To our knowledge, our study is the first that utilizes a population-based sample of males with DBMD and their families to examine the palliative care use and factors associated with their use. Thus, these findings may be indicative of the utilization of palliative care in this population. Most of the previous studies have been based on small surveys. 11
There are a number of limitations of the MD STAR
The earliest research on palliative and hospice care in individuals with advanced end-stage muscular dystrophy used qualitative methods to investigate commonalities in the need for palliative care. 11 The early studies concluded that palliative care services for individuals with muscular dystrophy had not been sufficiently developed to be considered part of existing healthcare for these disorders. Our previous pilot of 34 families of young men with DMD demonstrated that families are not using palliative care and a need to improve awareness of these services. 11 The current study provides population-based data on the largest sample to date of individuals with DBMD and their use of palliative care.
The use of palliative care in rapidly progressing conditions like DBMD provides families with numerous advantages. These include empowering a family to make decisions proactively about how to handle specific disease progression limitations (i.e. scoliosis surgery; tracheostomy); engaging the family in focusing on a long life rather than avoiding the discussion of future functional decline as a means for avoiding discussion of a child’s death; and assisting with care coordination, management, and informed decision-making.3,9,19
Conclusion
Our study presents data from a population-based sample of young men with DBMD and their families regarding their use of palliative care services.
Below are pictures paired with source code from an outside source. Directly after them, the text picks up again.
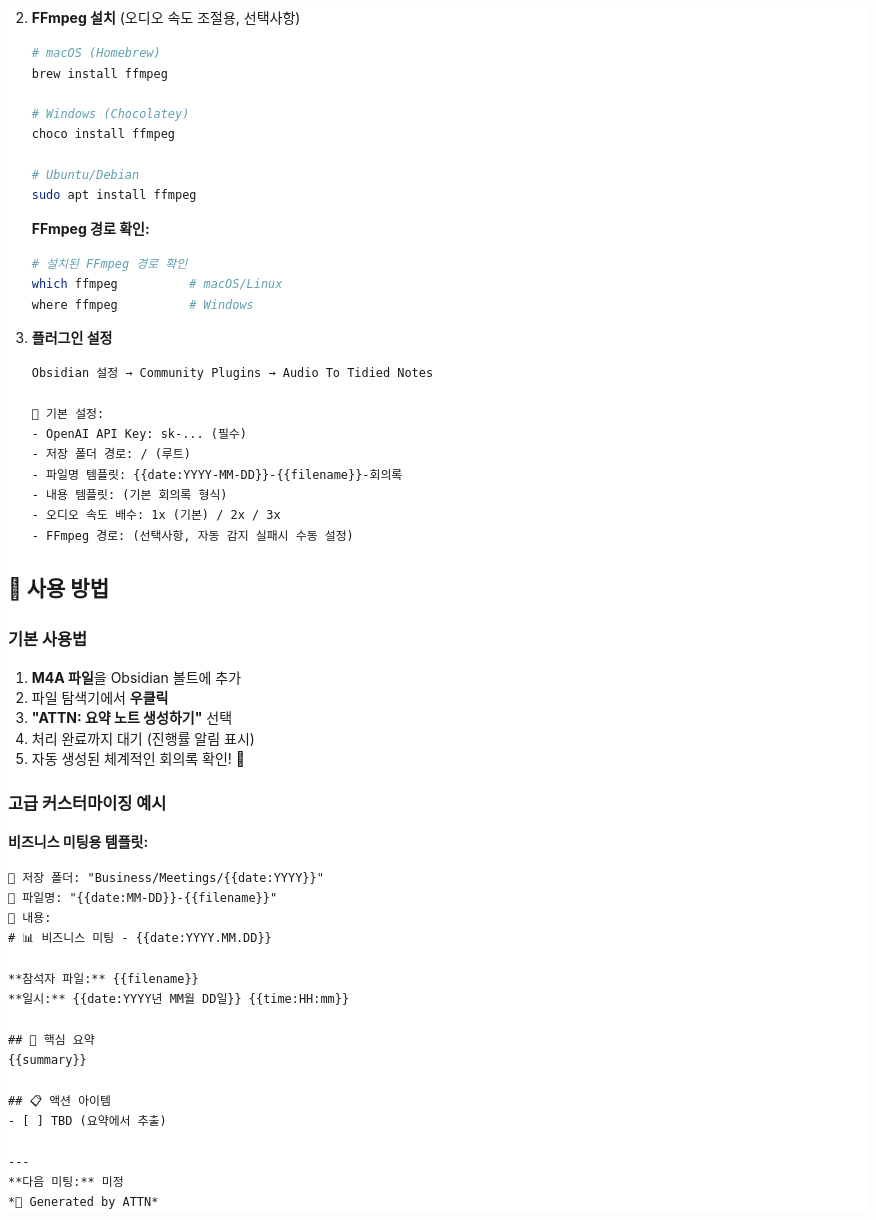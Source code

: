 2. **FFmpeg 설치** (오디오 속도 조절용, 선택사항)
   ```bash
   # macOS (Homebrew)
   brew install ffmpeg
   
   # Windows (Chocolatey)
   choco install ffmpeg
   
   # Ubuntu/Debian
   sudo apt install ffmpeg
   ```
   
   **FFmpeg 경로 확인:**
   ```bash
   # 설치된 FFmpeg 경로 확인
   which ffmpeg          # macOS/Linux
   where ffmpeg          # Windows
   ```

3. **플러그인 설정**
   ```
   Obsidian 설정 → Community Plugins → Audio To Tidied Notes
   
   📝 기본 설정:
   - OpenAI API Key: sk-... (필수)
   - 저장 폴더 경로: / (루트)
   - 파일명 템플릿: {{date:YYYY-MM-DD}}-{{filename}}-회의록
   - 내용 템플릿: (기본 회의록 형식)
   - 오디오 속도 배수: 1x (기본) / 2x / 3x
   - FFmpeg 경로: (선택사항, 자동 감지 실패시 수동 설정)
   ```

## 🚀 사용 방법

### 기본 사용법
1. **M4A 파일**을 Obsidian 볼트에 추가
2. 파일 탐색기에서 **우클릭**
3. **"ATTN: 요약 노트 생성하기"** 선택
4. 처리 완료까지 대기 (진행률 알림 표시)
5. 자동 생성된 체계적인 회의록 확인! 🎉

### 고급 커스터마이징 예시

**비즈니스 미팅용 템플릿:**
```
📁 저장 폴더: "Business/Meetings/{{date:YYYY}}"
📄 파일명: "{{date:MM-DD}}-{{filename}}"
📝 내용:
# 📊 비즈니스 미팅 - {{date:YYYY.MM.DD}}

**참석자 파일:** {{filename}}  
**일시:** {{date:YYYY년 MM월 DD일}} {{time:HH:mm}}

## 🎯 핵심 요약
{{summary}}

## 📋 액션 아이템
- [ ] TBD (요약에서 추출)

---
**다음 미팅:** 미정  
*🤖 Generated by ATTN*
```
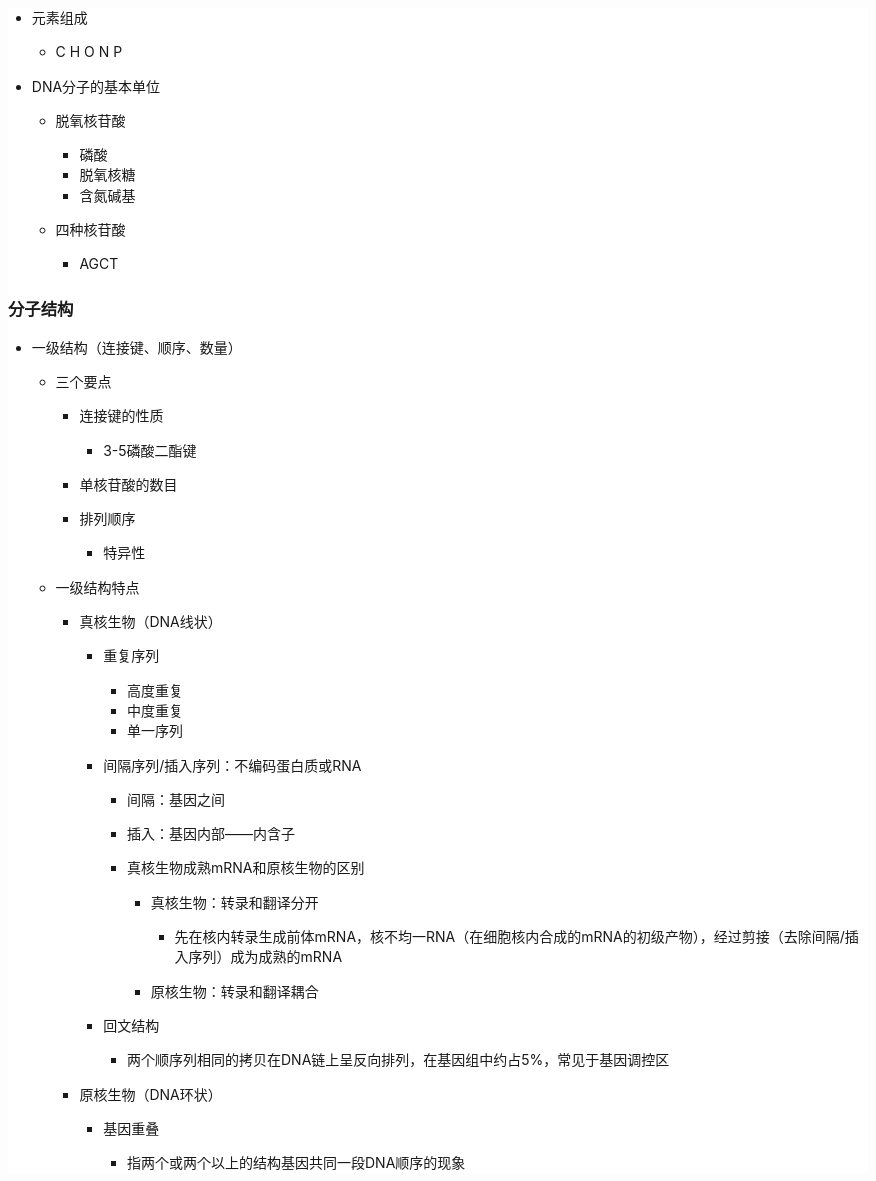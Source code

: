- 元素组成

	- C H O N P

- DNA分子的基本单位

	- 脱氧核苷酸

		- 磷酸
		- 脱氧核糖
		- 含氮碱基

	- 四种核苷酸

		- AGCT

### 分子结构

- 一级结构（连接键、顺序、数量）

	- 三个要点

		- 连接键的性质

			- 3-5磷酸二酯键

		- 单核苷酸的数目
		- 排列顺序

			- 特异性

	- 一级结构特点

		- 真核生物（DNA线状）

			- 重复序列

				- 高度重复
				- 中度重复
				- 单一序列

			- 间隔序列/插入序列：不编码蛋白质或RNA

				- 间隔：基因之间
				- 插入：基因内部——内含子
				- 真核生物成熟mRNA和原核生物的区别

					- 真核生物：转录和翻译分开

						- 先在核内转录生成前体mRNA，核不均一RNA（在细胞核内合成的mRNA的初级产物），经过剪接（去除间隔/插入序列）成为成熟的mRNA

					- 原核生物：转录和翻译耦合

			- 回文结构

				- 两个顺序列相同的拷贝在DNA链上呈反向排列，在基因组中约占5%，常见于基因调控区

		- 原核生物（DNA环状）

			- 基因重叠

				- 指两个或两个以上的结构基因共同一段DNA顺序的现象
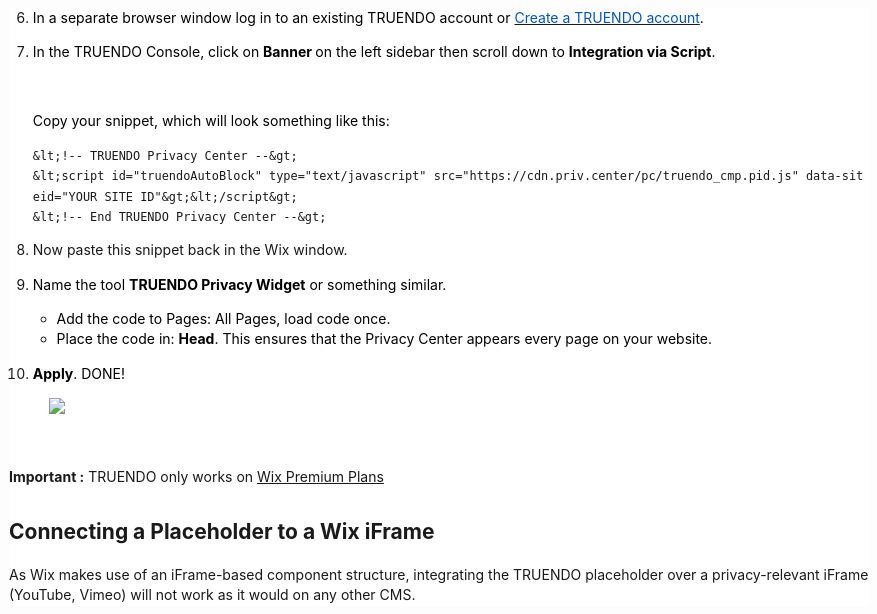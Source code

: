 6.  <span style="color:rgb(0, 0, 0);"><span style="background-color:rgb(255, 255, 255);">In a separate browser window log in to an existing TRUENDO account or </span></span> [<span style="color:rgb(0, 85, 187);"><span style="background-color:transparent;">Create a TRUENDO account</span></span>](https://console.truendo.com/)<span style="color:rgb(0, 0, 0);"><span style="background-color:rgb(255, 255, 255);">.</span></span>
7.  <span style="color:rgb(0, 0, 0);"><span style="background-color:rgb(255, 255, 255);">In the TRUENDO Console, click on </span></span> **<span style="color:rgb(0, 0, 0);"><span style="background-color:rgb(255, 255, 255);">Banner </span></span>** <span style="color:rgb(0, 0, 0);"><span style="background-color:rgb(255, 255, 255);">on the left sidebar then scroll down to </span></span> **<span style="color:rgb(0, 0, 0);"><span style="background-color:rgb(255, 255, 255);">Integration via Script</span></span>**<span style="color:rgb(0, 0, 0);"><span style="background-color:rgb(255, 255, 255);">.</span></span>
    
    <img src="https://app.snazzydocs.com/storage/users/hEfI2V55cVTdM5ty/docs/G2IomO8914MUXZZJ/images/ee08ne6mtEfxVwdplEQG.png" alt="">
    
    <span style="color:rgb(0, 0, 0);"><span style="background-color:rgb(255, 255, 255);">Copy your snippet, which will look something like this:</span></span>
    
    ```
    &lt;!-- TRUENDO Privacy Center --&gt;
    &lt;script id="truendoAutoBlock" type="text/javascript" src="https://cdn.priv.center/pc/truendo_cmp.pid.js" data-siteid="YOUR SITE ID"&gt;&lt;/script&gt;
    &lt;!-- End TRUENDO Privacy Center --&gt;
    ```
    
8.  Now paste this snippet back in the Wix window.
9.  <span style="color:rgb(0, 0, 0);"><span style="background-color:rgb(255, 255, 255);">Name the tool </span></span> **<span style="color:rgb(0, 0, 0);"><span style="background-color:rgb(255, 255, 255);">TRUENDO Privacy Widget</span></span>** <span style="color:rgb(0, 0, 0);"><span style="background-color:rgb(255, 255, 255);">or something similar.</span></span>
    
    -   <span style="color:rgb(0, 0, 0);"><span style="background-color:rgb(255, 255, 255);">Add the code to Pages: All Pages, load code once.</span></span>
    -   <span style="color:rgb(0, 0, 0);"><span style="background-color:rgb(255, 255, 255);">Place the code in: </span></span> **<span style="color:rgb(0, 0, 0);"><span style="background-color:rgb(255, 255, 255);">Head</span></span>**<span style="color:rgb(0, 0, 0);"><span style="background-color:rgb(255, 255, 255);">. This ensures that the Privacy Center appears every page on your website.</span></span>
10.  **<span style="color:rgb(0, 0, 0);"><span style="background-color:rgb(255, 255, 255);">Apply</span></span>**<span style="color:rgb(0, 0, 0);"><span style="background-color:rgb(255, 255, 255);">. DONE!</span></span>

<figure><img src="https://app.snazzydocs.com/storage/users/hEfI2V55cVTdM5ty/docs/G2IomO8914MUXZZJ/images/SOqxr9MzvWa4mx3KQUUu.png"></figure>

<br />

<div class="sd-callout" data-callout-type="alert"><p><strong>Important :</strong> TRUENDO only works on <a href="https://www.wix.com/upgrade/website#/" target="_blank">Wix Premium Plans</a></p></div>

## Connecting a Placeholder to a Wix iFrame

As Wix makes use of an iFrame-based component structure, integrating the TRUENDO placeholder over a privacy-relevant iFrame (YouTube, Vimeo) will not work as it would on any other CMS.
The data support the following conclusions:
Although overall use of palliative care is high among families of males with DBMD, use of individual palliative care services is extremely variable.
All but one of the individual palliative care services were used by less than 50% of families and 9 of the 14 services were used by 37% or less families.
Use of palliative care services is associated with fewer predisposing and enabling characteristics such as primary caregiver’s education and family income than it is with the needs of affected males.
Palliative care services improve the quality of life for both caregiver and individuals with progressive conditions like DBMD. Our data suggest these services are underutilized among families of individuals with DBMD. Furthermore, our study points to a continuing need to educate healthcare providers and the public about palliative care and its capabilities for improving the quality of life among individuals with conditions like DBMD and their families. Redefining the role of palliative care for life-limiting pediatric conditions and incorporating these services early on in the disease process within specialty clinics would be an important next step in the process and would improve the understanding and awareness of available services. It would also foster proactive decision-making for families who are taught to deal with their child’s disease progression as living with a progressive disease rather than reaching various phases of decline toward death.